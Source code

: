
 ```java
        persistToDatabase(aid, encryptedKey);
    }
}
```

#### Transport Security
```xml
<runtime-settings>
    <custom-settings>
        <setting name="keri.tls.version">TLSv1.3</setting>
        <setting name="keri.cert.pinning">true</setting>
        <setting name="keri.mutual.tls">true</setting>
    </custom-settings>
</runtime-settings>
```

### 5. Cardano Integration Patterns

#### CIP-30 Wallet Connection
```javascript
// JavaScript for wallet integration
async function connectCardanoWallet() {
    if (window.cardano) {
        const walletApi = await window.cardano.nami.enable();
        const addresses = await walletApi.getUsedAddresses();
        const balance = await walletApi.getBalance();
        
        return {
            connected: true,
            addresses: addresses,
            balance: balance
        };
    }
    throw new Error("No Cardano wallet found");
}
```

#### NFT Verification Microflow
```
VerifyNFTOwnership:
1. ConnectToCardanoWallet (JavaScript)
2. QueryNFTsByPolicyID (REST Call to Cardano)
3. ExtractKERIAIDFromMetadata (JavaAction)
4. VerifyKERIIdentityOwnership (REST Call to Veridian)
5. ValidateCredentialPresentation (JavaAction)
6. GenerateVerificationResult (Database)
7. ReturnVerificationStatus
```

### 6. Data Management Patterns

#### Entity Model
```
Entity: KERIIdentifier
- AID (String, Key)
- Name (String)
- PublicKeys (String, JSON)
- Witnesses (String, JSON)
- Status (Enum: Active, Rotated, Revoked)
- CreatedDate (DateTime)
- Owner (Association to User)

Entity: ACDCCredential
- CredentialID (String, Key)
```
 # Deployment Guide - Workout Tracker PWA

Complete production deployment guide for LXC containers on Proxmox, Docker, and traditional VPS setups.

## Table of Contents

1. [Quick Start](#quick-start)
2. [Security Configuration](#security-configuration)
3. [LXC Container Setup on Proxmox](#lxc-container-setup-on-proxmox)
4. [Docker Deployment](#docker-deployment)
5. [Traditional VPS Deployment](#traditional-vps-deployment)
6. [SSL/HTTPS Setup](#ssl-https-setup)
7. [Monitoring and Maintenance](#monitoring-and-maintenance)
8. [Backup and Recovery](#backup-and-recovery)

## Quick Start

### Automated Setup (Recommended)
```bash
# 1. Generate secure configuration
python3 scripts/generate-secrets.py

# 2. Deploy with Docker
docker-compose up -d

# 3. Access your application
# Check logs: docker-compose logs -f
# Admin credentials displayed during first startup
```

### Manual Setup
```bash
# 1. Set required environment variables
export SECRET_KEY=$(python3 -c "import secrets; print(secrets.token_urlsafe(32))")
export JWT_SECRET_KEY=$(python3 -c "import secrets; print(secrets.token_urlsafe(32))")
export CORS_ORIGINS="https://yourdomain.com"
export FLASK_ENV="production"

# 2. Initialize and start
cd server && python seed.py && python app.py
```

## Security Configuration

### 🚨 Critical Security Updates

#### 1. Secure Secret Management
# # # # # # #
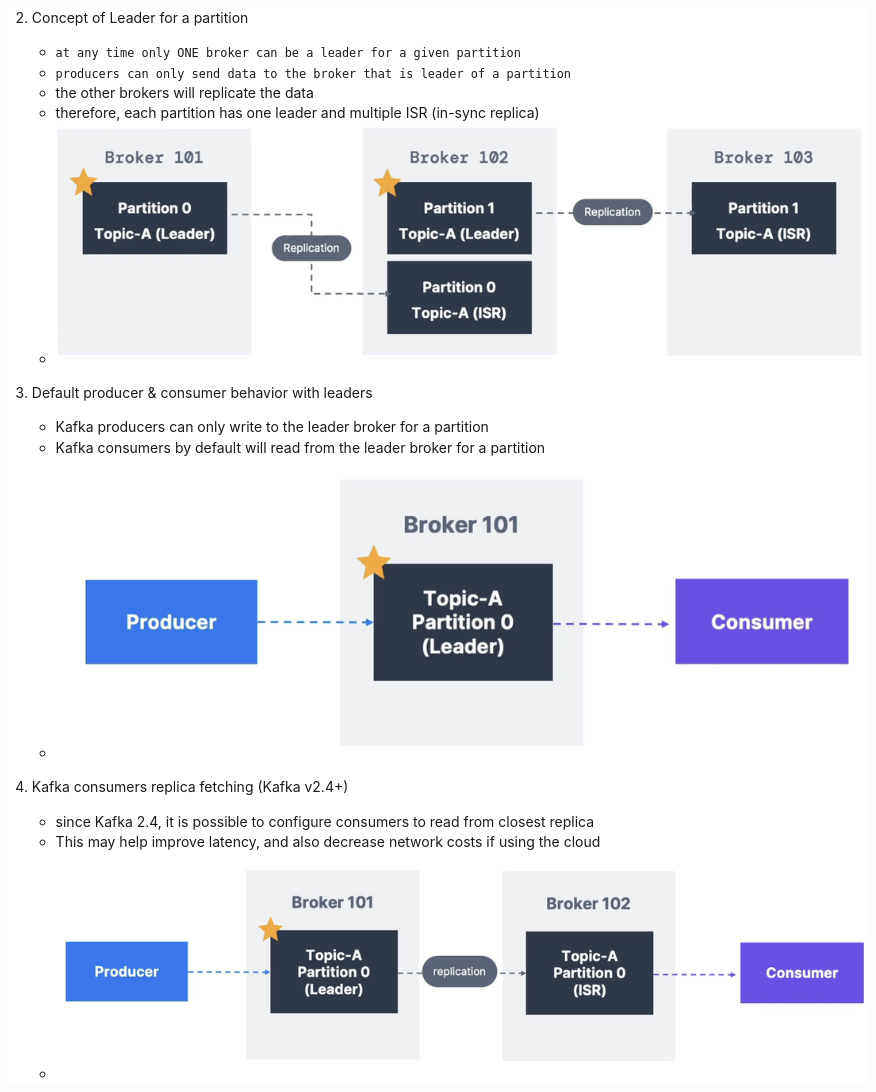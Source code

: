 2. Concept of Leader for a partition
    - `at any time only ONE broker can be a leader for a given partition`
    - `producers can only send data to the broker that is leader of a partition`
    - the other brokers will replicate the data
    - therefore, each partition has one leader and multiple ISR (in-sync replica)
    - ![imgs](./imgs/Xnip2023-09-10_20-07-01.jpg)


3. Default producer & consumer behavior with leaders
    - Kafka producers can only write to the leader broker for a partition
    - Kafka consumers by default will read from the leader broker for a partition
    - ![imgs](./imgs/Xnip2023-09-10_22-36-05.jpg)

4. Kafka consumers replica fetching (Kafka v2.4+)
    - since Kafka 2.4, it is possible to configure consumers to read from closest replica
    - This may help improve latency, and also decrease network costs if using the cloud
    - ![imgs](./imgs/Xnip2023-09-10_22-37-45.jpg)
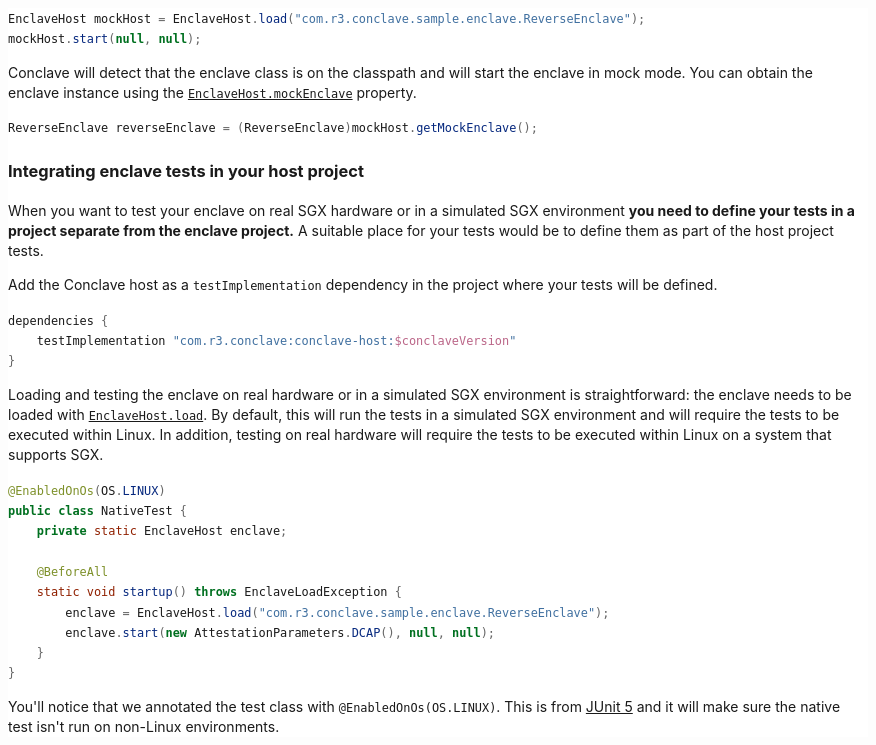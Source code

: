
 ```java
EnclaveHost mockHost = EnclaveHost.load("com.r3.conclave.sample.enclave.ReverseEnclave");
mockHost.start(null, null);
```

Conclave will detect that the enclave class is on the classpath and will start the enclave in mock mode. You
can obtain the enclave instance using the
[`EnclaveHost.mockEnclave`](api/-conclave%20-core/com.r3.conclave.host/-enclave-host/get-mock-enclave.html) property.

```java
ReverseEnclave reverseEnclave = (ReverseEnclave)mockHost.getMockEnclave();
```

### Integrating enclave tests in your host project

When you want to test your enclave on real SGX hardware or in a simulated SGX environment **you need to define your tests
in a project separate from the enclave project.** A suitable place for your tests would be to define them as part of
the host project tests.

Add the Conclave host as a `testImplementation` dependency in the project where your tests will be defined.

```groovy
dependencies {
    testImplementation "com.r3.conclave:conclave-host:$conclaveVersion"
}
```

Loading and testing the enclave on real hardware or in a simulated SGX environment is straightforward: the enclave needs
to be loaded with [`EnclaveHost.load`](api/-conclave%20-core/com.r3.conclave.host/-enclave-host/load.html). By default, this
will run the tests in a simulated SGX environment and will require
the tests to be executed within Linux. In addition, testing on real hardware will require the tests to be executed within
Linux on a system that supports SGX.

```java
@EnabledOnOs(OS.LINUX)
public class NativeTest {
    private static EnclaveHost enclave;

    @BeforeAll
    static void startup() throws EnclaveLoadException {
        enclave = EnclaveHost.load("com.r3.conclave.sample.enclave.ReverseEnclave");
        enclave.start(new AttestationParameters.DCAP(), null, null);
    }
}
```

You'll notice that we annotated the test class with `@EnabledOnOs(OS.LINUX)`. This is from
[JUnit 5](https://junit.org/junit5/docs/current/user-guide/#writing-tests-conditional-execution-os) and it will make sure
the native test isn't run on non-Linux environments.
# # # # # # #
| What the task requires |
Please show every line of the entries above that contains the word "Kafka".

| Answer below |
    - Kafka producers can only write to the leader broker for a partition
    - Kafka consumers by default will read from the leader broker for a partition
4. Kafka consumers replica fetching (Kafka v2.4+)
    - since Kafka 2.4, it is possible to configure consumers to read from closest replica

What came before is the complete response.